▶ [TASK ITEM]: Work through the records below and copy every line that includes "frac".

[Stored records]
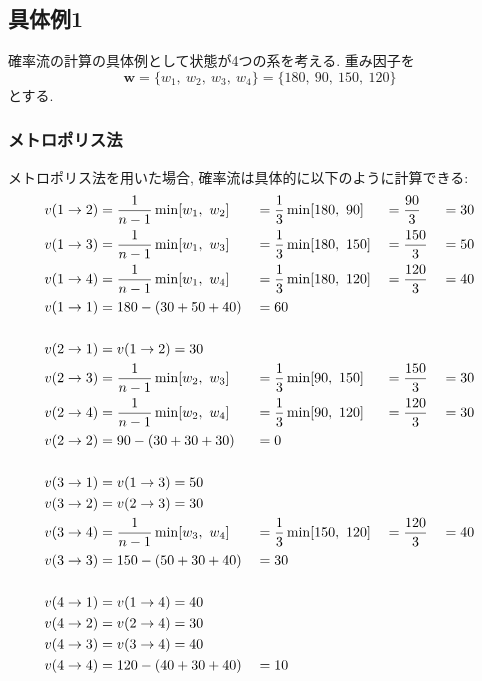 \clearpage
\subsection{具体例1}
確率流の計算の具体例として状態が4つの系を考える. 
重み因子を
\begin{equation}
    \bm{w} = \{w_{1},~w_{2},~w_{3},~w_{4}\} = \{180,~ 90,~ 150,~ 120\}
\end{equation}
とする. 

\subsubsection{メトロポリス法}
メトロポリス法を用いた場合, 確率流は具体的に以下のように計算できる:
\begin{alignat}{4}
    v(1 \to 2) &= \frac{1}{n-1} \min[w_{1},~ w_{2}] &&= \frac{1}{3} \min[180,~  90] &&= \frac{90}{3}  &&= 30 \notag \\
    v(1 \to 3) &= \frac{1}{n-1} \min[w_{1},~ w_{3}] &&= \frac{1}{3} \min[180,~ 150] &&= \frac{150}{3} &&= 50 \notag \\
    v(1 \to 4) &= \frac{1}{n-1} \min[w_{1},~ w_{4}] &&= \frac{1}{3} \min[180,~ 120] &&= \frac{120}{3} &&= 40 \notag \\
    v(1 \to 1) &= 180 - (30 + 50 + 40) &&= 60 \notag \\
    \notag \\
    v(2 \to 1) &= v(1 \to 2) = 30 \notag \\
    v(2 \to 3) &= \frac{1}{n-1} \min[w_{2},~ w_{3}] &&= \frac{1}{3} \min[90,~ 150] &&= \frac{150}{3} &&= 30 \notag \\
    v(2 \to 4) &= \frac{1}{n-1} \min[w_{2},~ w_{4}] &&= \frac{1}{3} \min[90,~ 120] &&= \frac{120}{3} &&= 30 \notag \\
    v(2 \to 2) &= 90 - (30 + 30 + 30) &&= 0 \notag \\
    \notag \\
    v(3 \to 1) &= v(1 \to 3) = 50 \notag \\
    v(3 \to 2) &= v(2 \to 3) = 30 \notag \\
    v(3 \to 4) &= \frac{1}{n-1} \min[w_{3},~ w_{4}] &&= \frac{1}{3} \min[150,~ 120] &&= \frac{120}{3} &&= 40 \notag \\
    v(3 \to 3) &= 150 - (50 + 30 + 40) &&= 30 \notag \\
    \notag \\
    v(4 \to 1) &= v(1 \to 4) = 40 \notag \\
    v(4 \to 2) &= v(2 \to 4) = 30 \notag \\
    v(4 \to 3) &= v(3 \to 4) = 40 \notag \\
    v(4 \to 4) &= 120 - (40 + 30 + 40) &&= 10 \notag
\end{alignat}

▶ [OUTPUT OF THE TASK]:
    v(1 \to 2) &= \frac{1}{n-1} \min[w_{1},~ w_{2}] &&= \frac{1}{3} \min[180,~  90] &&= \frac{90}{3}  &&= 30 \notag \\
    v(1 \to 3) &= \frac{1}{n-1} \min[w_{1},~ w_{3}] &&= \frac{1}{3} \min[180,~ 150] &&= \frac{150}{3} &&= 50 \notag \\
    v(1 \to 4) &= \frac{1}{n-1} \min[w_{1},~ w_{4}] &&= \frac{1}{3} \min[180,~ 120] &&= \frac{120}{3} &&= 40 \notag \\
    v(2 \to 3) &= \frac{1}{n-1} \min[w_{2},~ w_{3}] &&= \frac{1}{3} \min[90,~ 150] &&= \frac{150}{3} &&= 30 \notag \\
    v(2 \to 4) &= \frac{1}{n-1} \min[w_{2},~ w_{4}] &&= \frac{1}{3} \min[90,~ 120] &&= \frac{120}{3} &&= 30 \notag \\
    v(3 \to 4) &= \frac{1}{n-1} \min[w_{3},~ w_{4}] &&= \frac{1}{3} \min[150,~ 120] &&= \frac{120}{3} &&= 40 \notag \\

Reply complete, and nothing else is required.